Expand FM eval suite: per-category scoring and latency by FuJacob · Pull Request #335 · FuJacob/cotabby

FuJacob · 2026-05-28T08:28:07Z

Summary

Grows FoundationModelDriftEvalTests from 10 chat-drift prefixes to 52 cases across seven categories (chat-drift, email, slack, code, code-comment, prose, mid-line insertion) and adds per-case scoring for drift, emptiness, chat-template noise, and mid-word truncation, plus per-case and P50/P95 latency. This is the baseline harness for the upcoming FM stack (session reuse, prewarm, streaming, prompt rewrite, richer context) so each later change can be compared head-to-head instead of guessed at.

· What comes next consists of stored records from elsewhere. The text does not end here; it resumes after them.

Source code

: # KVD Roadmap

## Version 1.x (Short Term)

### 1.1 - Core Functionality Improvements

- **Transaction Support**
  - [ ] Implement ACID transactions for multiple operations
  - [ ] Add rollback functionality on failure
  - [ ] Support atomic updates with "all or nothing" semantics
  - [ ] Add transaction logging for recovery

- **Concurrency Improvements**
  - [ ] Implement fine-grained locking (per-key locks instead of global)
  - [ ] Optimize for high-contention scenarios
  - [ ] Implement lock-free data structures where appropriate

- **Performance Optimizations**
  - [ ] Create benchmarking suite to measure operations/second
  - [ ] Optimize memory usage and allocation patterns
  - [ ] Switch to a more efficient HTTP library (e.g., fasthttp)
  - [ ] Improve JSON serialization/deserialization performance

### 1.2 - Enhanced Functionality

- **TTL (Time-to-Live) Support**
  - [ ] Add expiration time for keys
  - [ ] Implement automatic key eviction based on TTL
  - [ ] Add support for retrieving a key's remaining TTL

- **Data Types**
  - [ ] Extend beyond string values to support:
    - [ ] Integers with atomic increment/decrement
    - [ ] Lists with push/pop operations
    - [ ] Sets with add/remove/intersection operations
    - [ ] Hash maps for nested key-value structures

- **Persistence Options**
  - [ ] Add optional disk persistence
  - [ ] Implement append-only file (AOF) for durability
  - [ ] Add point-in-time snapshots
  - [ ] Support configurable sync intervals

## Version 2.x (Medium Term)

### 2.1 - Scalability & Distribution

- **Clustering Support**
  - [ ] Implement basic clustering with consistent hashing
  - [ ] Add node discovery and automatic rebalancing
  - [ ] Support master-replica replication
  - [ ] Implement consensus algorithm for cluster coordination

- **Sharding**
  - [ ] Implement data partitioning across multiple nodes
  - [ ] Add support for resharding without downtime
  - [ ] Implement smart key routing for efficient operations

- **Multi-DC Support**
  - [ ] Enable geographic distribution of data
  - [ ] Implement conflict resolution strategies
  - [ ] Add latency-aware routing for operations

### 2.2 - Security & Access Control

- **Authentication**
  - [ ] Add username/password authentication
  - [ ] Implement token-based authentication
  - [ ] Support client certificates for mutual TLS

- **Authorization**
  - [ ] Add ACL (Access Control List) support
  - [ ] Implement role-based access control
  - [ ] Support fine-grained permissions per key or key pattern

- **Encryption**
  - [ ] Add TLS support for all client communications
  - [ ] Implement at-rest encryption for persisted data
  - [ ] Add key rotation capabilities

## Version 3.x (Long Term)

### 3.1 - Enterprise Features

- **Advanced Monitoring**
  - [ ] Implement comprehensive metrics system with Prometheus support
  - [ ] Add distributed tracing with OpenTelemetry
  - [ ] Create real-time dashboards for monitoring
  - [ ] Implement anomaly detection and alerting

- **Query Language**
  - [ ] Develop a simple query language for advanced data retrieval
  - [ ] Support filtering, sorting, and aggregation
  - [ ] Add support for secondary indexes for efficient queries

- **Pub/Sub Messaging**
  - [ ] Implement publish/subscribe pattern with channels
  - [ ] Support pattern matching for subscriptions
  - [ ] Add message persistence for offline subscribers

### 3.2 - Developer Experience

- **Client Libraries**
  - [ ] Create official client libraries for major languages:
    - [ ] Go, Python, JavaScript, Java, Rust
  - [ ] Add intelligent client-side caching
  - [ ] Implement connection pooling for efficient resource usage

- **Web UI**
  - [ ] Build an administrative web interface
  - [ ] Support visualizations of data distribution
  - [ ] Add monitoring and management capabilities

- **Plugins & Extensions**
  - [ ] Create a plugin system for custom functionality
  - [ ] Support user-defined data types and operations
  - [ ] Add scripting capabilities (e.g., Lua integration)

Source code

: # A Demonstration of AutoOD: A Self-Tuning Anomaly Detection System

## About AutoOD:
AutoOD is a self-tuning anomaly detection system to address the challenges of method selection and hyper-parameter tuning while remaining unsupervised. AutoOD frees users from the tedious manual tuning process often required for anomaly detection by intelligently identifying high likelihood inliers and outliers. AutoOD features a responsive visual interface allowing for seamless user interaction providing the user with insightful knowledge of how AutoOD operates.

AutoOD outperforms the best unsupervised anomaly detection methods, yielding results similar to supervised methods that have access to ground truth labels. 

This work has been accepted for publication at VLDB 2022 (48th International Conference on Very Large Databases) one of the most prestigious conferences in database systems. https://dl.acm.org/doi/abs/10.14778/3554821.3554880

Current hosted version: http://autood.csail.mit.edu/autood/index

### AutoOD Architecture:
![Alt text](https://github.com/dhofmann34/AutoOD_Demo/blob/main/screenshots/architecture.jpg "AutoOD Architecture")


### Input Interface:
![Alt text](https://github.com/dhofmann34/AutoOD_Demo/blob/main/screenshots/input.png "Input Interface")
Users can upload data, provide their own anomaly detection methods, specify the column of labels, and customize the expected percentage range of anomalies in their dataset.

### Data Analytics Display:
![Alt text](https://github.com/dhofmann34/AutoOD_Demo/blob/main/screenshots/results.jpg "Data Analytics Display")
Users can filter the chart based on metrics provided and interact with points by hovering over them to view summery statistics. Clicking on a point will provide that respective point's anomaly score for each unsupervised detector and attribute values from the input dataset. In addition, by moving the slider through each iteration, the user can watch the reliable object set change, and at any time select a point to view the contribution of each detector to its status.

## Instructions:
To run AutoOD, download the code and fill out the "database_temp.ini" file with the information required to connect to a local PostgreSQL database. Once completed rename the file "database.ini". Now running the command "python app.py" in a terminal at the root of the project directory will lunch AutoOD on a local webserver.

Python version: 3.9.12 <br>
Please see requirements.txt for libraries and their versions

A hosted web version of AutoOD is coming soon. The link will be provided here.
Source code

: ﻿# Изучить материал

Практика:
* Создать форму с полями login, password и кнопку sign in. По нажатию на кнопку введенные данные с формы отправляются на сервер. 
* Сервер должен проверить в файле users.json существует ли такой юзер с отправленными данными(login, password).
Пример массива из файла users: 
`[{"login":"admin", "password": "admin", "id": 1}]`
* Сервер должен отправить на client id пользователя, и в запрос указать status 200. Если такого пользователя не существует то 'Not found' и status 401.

Pure test infrastructure — no production code changes. Stays gated behind RUN_FM_EVAL and is -skip-testing'd in CI exactly as before.

Validation

xcodebuild -project Cotabby.xcodeproj -scheme Cotabby -destination 'platform=macOS' build-for-testing CODE_SIGNING_ALLOWED=NO
→ ** TEST BUILD SUCCEEDED **

xcodebuild ... SWIFT_ACTIVE_COMPILATION_CONDITIONS='$(inherited) RUN_FM_EVAL'
→ ** TEST BUILD SUCCEEDED **

The eval itself runs on-device only. Once this lands, run locally with:

xcodebuild test -project Cotabby.xcodeproj -scheme Cotabby \
  -destination 'platform=macOS' \
  -only-testing:CotabbyTests/FoundationModelDriftEvalTests \
  SWIFT_ACTIVE_COMPILATION_CONDITIONS='$(inherited) RUN_FM_EVAL' \
  CODE_SIGNING_ALLOWED=NO

The report prints per-case status, per-category drift / mid-word counts, and P50/P95/max latency.

Linked issues

Refs the FM-quality investigation that motivates the upcoming stack of PRs.

Risk / rollout notes

Test-only change. The class is excluded from CI (tests.yml -skip-testing:CotabbyTests/FoundationModelDriftEvalTests) and gated behind RUN_FM_EVAL. CI behavior is unchanged.
Renamed the single test method test_reportAssistantDriftRate → test_reportEvalSuite to reflect its widened scope. -skip-testing targets the class, so no CI config changes needed.
Local runs now do ~52 on-device generations instead of 10 (~30s wall on an M-series Mac). Expected; this is a tuning harness, not a CI gate.

Greptile Summary

Grows the FoundationModelDriftEvalTests harness from 10 chat-drift prefixes to 52 cases across seven categories, adds per-case scoring (DRIFT, EMPTY, NOISE, MIDWORD), per-case latency, and a structured renderReport that prints per-category and aggregate stats.

New categories: email, slack, code, codeComment, prose, and midLine cases join the original chat-drift bucket; each is scored independently so category-level regressions aren't hidden by whole-set averages.
Corrected statistical methods: p50 now averages the two middle values for even-length arrays, and p95 uses ceiling nearest-rank (Int((n * 0.95).rounded(.up)) - 1) rather than plain truncation — both were flagged in a prior review and are correctly addressed here.
Assertions expanded: hard-zero assertions added for NOISE and EMPTY; drift threshold scaled to 20% with a minimum floor of 3.

Confidence Score: 5/5

Pure test-infrastructure change, gated behind RUN_FM_EVAL and excluded from CI — no production code is touched and CI behaviour is unchanged.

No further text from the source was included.